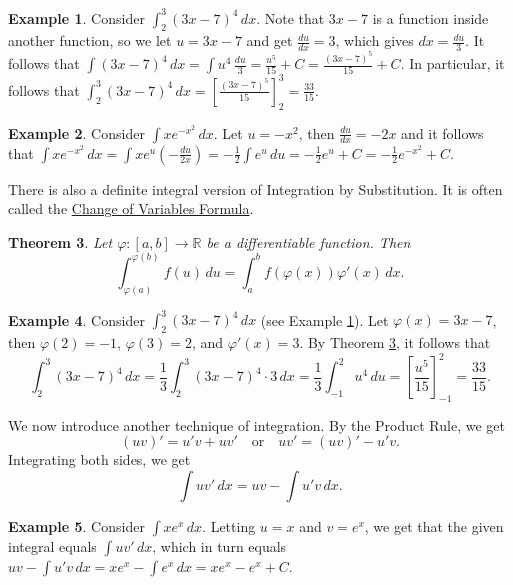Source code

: \documentclass[12pt,letterpaper]{book}
\numberwithin{equation}{section}
\newtheorem{thm}{\textbf{Theorem}}[section]
\theoremstyle{definition}
\newtheorem{example}[thm]{\textbf{Example}}
\begin{document}
\begin{example}\label{defintbysub} Consider $\displaystyle{\int_{2}^3 (3x-7)^4\,dx}$. Note that $3x-7$ is a function inside another function, so we let $u=3x-7$ and get $\frac{du}{dx}=3$, which gives $dx=\frac{du}{3}$. It follows that $\displaystyle{\int (3x-7)^4\,dx=\int u^4 \,\frac{du}{3}=\frac{u^5}{15}+C=\frac{(3x-7)^5}{15}+C}$. In particular, it follows that $\displaystyle{\int_{2}^3 (3x-7)^4\,dx=\left[\frac{(3x-7)^5}{15}\right]_{2}^3=\frac{33}{15}}$.
\end{example}

\begin{example}\label{xexsquare}
Consider $\displaystyle{\int xe^{-x^2}\,dx}$. Let $u=-x^2$, then $\frac{du}{dx}=-2x$ and it follows that $\displaystyle{\int xe^{-x^2}\,dx=\int xe^u\left(-\frac{du}{2x}\right)=-\frac{1}{2}\int e^u\,du=-\frac{1}{2}e^u+C=-\frac{1}{2}e^{-x^2}+C}$.
\end{example}

There is also a definite integral version of Integration by Substitution. It is often called the \underline{Change of Variables Formula}.

\begin{thm} \label{1dcov}
Let $\varphi:[a,b]\to \mathbb{R}$ be a differentiable function. Then
$$\int_{\varphi(a)}^{\varphi(b)}f(u)\,du=\int_a^b f(\varphi(x))\varphi'(x)\,dx.$$
\end{thm}

\begin{example}
Consider $\displaystyle{\int_{2}^3 (3x-7)^4\,dx}$ (see Example \ref{defintbysub}). Let $\varphi(x)=3x-7$, then $\varphi(2)=-1$, $\varphi(3)=2$, and $\varphi'(x)=3$. By Theorem \ref{1dcov}, it follows that
$$\int_{2}^3 (3x-7)^4\,dx=\frac{1}{3}\int_{2}^3 (3x-7)^4\cdot 3\,dx=\frac{1}{3}\int_{-1}^2 u^4\,du=\left[\frac{u^5}{15}\right]_{-1}^2=\frac{33}{15}.$$
\end{example}

We now introduce another technique of integration. By the Product Rule, we get
$$(uv)'=u'v+uv'\quad\text{or}\quad uv'=(uv)'-u'v.$$
Integrating both sides, we get
$$\int uv'\,dx=uv-\int u'v\,dx.$$

\begin{example} Consider $\displaystyle{\int xe^x\,dx}$. Letting $u=x$ and $v=e^x$, we get that the given integral equals $\displaystyle{\int uv'\,dx}$, which in turn equals $uv-\displaystyle{\int u'v\,dx=xe^x-\int e^x\,dx=xe^x-e^x+C}$.
\end{example}
\end{document}
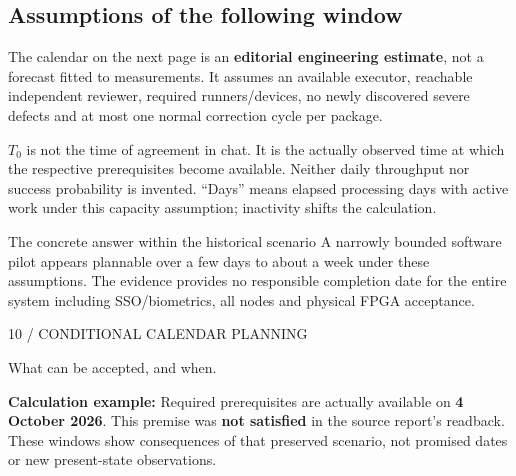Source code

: \begin{cols}
\subsection*{Assumptions of the following window}
The calendar on the next page is an \textbf{editorial engineering estimate}, not a forecast fitted to measurements. It assumes an available executor, reachable independent reviewer, required runners/devices, no newly discovered severe defects and at most one normal correction cycle per package.

$T_0$ is not the time of agreement in chat. It is the actually observed time at which the respective prerequisites become available. Neither daily throughput nor success probability is invented. ``Days'' means elapsed processing days with active work under this capacity assumption; inactivity shifts the calculation.

\begin{boundary}{The concrete answer within the historical scenario}
A narrowly bounded software pilot appears plannable over a few days to about a week under these assumptions. The evidence provides no responsible completion date for the entire system including SSO/biometrics, all nodes and physical FPGA acceptance.
\end{boundary}
\end{cols}
\clearpage{}
{\sffamily\small\color{Accent}10 / CONDITIONAL CALENDAR PLANNING}\par\vspace{4mm}
{\fontsize{24}{29}\selectfont What can be accepted, and when.}\par\vspace{4mm}
\textbf{Calculation example:} Required prerequisites are actually available on \textbf{4 October 2026}. This premise was \textbf{not satisfied} in the source report's readback. These windows show consequences of that preserved scenario, not promised dates or new present-state observations.
\vspace{4mm}
\par
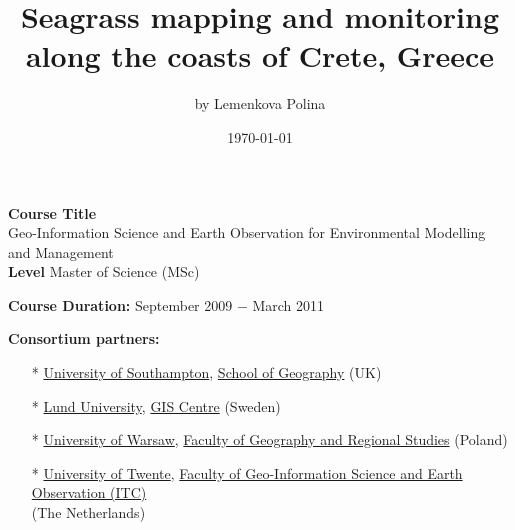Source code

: \documentclass[11pt]{article}
\begin{document}



{}
\begin{titlepage}
	\centering
	\title{Seagrass mapping and monitoring \\ along the coasts of Crete, Greece}
	\author[1]{by Lemenkova Polina}
	\date{\today}
	\maketitle	
\end{titlepage}
\pagebreak

\section*{}
\textbf{Course Title} \\
{Geo-Information Science and Earth Observation for Environmental Modelling and Management}\\

\textbf{Level} \hfill{Master of Science (MSc)}\\

\vspace{1em}

\textbf{Course Duration:} \hfill{September 2009 $-$ March 2011}\\

\vspace{1em}

\textbf{Consortium partners:} \\

\begin{itemize}
	\item[*] \href{http://www.southampton.ac.uk/}{University of Southampton}, \href{http://www.southampton.ac.uk/geography/}{School of Geography} (UK)\\
	\item[*] \href{http://www.lunduniversity.lu.se/}{Lund University}, \href{http://www.giscentrum.lu.se/english/index.htm}{GIS Centre} (Sweden)\\
	\item[*] \href{http://www.uw.edu.pl/en/}{University of Warsaw}, \href{http://www.wgsr.uw.edu.pl/index.php?option=com_content&task=category&sectionid=10&id=32&Itemid=103}{Faculty of Geography and Regional Studies} (Poland)\\
	\item[*] \href{http://www.utwente.nl/en}{University of Twente}, \href{http://www.itc.nl/}{Faculty of Geo-Information Science and Earth Observation (ITC)} \\ (The Netherlands)
\end{itemize}
\end{document}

────

REQUIREMENT - Each line above should be printed again exactly, though the pictures should not be.

ANSWER TO THE EXERCISE -
Source code

: \documentclass[12pt,letterpaper]{book}
\numberwithin{equation}{section}
\newtheorem{thm}{\textbf{Theorem}}[section]
\theoremstyle{definition}
\newtheorem{example}[thm]{\textbf{Example}}
\begin{document}
\begin{example}\label{defintbysub} Consider $\displaystyle{\int_{2}^3 (3x-7)^4\,dx}$. Note that $3x-7$ is a function inside another function, so we let $u=3x-7$ and get $\frac{du}{dx}=3$, which gives $dx=\frac{du}{3}$. It follows that $\displaystyle{\int (3x-7)^4\,dx=\int u^4 \,\frac{du}{3}=\frac{u^5}{15}+C=\frac{(3x-7)^5}{15}+C}$. In particular, it follows that $\displaystyle{\int_{2}^3 (3x-7)^4\,dx=\left[\frac{(3x-7)^5}{15}\right]_{2}^3=\frac{33}{15}}$.
\end{example}

\begin{example}\label{xexsquare}
Consider $\displaystyle{\int xe^{-x^2}\,dx}$. Let $u=-x^2$, then $\frac{du}{dx}=-2x$ and it follows that $\displaystyle{\int xe^{-x^2}\,dx=\int xe^u\left(-\frac{du}{2x}\right)=-\frac{1}{2}\int e^u\,du=-\frac{1}{2}e^u+C=-\frac{1}{2}e^{-x^2}+C}$.
\end{example}

There is also a definite integral version of Integration by Substitution. It is often called the \underline{Change of Variables Formula}.

\begin{thm} \label{1dcov}
Let $\varphi:[a,b]\to \mathbb{R}$ be a differentiable function. Then
$$\int_{\varphi(a)}^{\varphi(b)}f(u)\,du=\int_a^b f(\varphi(x))\varphi'(x)\,dx.$$
\end{thm}

\begin{example}
Consider $\displaystyle{\int_{2}^3 (3x-7)^4\,dx}$ (see Example \ref{defintbysub}). Let $\varphi(x)=3x-7$, then $\varphi(2)=-1$, $\varphi(3)=2$, and $\varphi'(x)=3$. By Theorem \ref{1dcov}, it follows that
$$\int_{2}^3 (3x-7)^4\,dx=\frac{1}{3}\int_{2}^3 (3x-7)^4\cdot 3\,dx=\frac{1}{3}\int_{-1}^2 u^4\,du=\left[\frac{u^5}{15}\right]_{-1}^2=\frac{33}{15}.$$
\end{example}

We now introduce another technique of integration. By the Product Rule, we get
$$(uv)'=u'v+uv'\quad\text{or}\quad uv'=(uv)'-u'v.$$
Integrating both sides, we get
$$\int uv'\,dx=uv-\int u'v\,dx.$$

\begin{example} Consider $\displaystyle{\int xe^x\,dx}$. Letting $u=x$ and $v=e^x$, we get that the given integral equals $\displaystyle{\int uv'\,dx}$, which in turn equals $uv-\displaystyle{\int u'v\,dx=xe^x-\int e^x\,dx=xe^x-e^x+C}$.
\end{example}
\end{document}
Source code

: \begin{cols}
\subsection*{Assumptions of the following window}
The calendar on the next page is an \textbf{editorial engineering estimate}, not a forecast fitted to measurements. It assumes an available executor, reachable independent reviewer, required runners/devices, no newly discovered severe defects and at most one normal correction cycle per package.

$T_0$ is not the time of agreement in chat. It is the actually observed time at which the respective prerequisites become available. Neither daily throughput nor success probability is invented. ``Days'' means elapsed processing days with active work under this capacity assumption; inactivity shifts the calculation.

\begin{boundary}{The concrete answer within the historical scenario}
A narrowly bounded software pilot appears plannable over a few days to about a week under these assumptions. The evidence provides no responsible completion date for the entire system including SSO/biometrics, all nodes and physical FPGA acceptance.
\end{boundary}
\end{cols}
\clearpage{}
{\sffamily\small\color{Accent}10 / CONDITIONAL CALENDAR PLANNING}\par\vspace{4mm}
{\fontsize{24}{29}\selectfont What can be accepted, and when.}\par\vspace{4mm}
\textbf{Calculation example:} Required prerequisites are actually available on \textbf{4 October 2026}. This premise was \textbf{not satisfied} in the source report's readback. These windows show consequences of that preserved scenario, not promised dates or new present-state observations.
\vspace{4mm}
\par
Source code

: \documentclass[11pt]{article}
\begin{document}



{}
\begin{titlepage}
	\centering
	\title{Seagrass mapping and monitoring \\ along the coasts of Crete, Greece}
	\author[1]{by Lemenkova Polina}
	\date{\today}
	\maketitle	
\end{titlepage}
\pagebreak

\section*{}
\textbf{Course Title} \\
{Geo-Information Science and Earth Observation for Environmental Modelling and Management}\\

\textbf{Level} \hfill{Master of Science (MSc)}\\

\vspace{1em}

\textbf{Course Duration:} \hfill{September 2009 $-$ March 2011}\\

\vspace{1em}

\textbf{Consortium partners:} \\

\begin{itemize}
	\item[*] \href{http://www.southampton.ac.uk/}{University of Southampton}, \href{http://www.southampton.ac.uk/geography/}{School of Geography} (UK)\\
	\item[*] \href{http://www.lunduniversity.lu.se/}{Lund University}, \href{http://www.giscentrum.lu.se/english/index.htm}{GIS Centre} (Sweden)\\
	\item[*] \href{http://www.uw.edu.pl/en/}{University of Warsaw}, \href{http://www.wgsr.uw.edu.pl/index.php?option=com_content&task=category&sectionid=10&id=32&Itemid=103}{Faculty of Geography and Regional Studies} (Poland)\\
	\item[*] \href{http://www.utwente.nl/en}{University of Twente}, \href{http://www.itc.nl/}{Faculty of Geo-Information Science and Earth Observation (ITC)} \\ (The Netherlands)
\end{itemize}
\end{document}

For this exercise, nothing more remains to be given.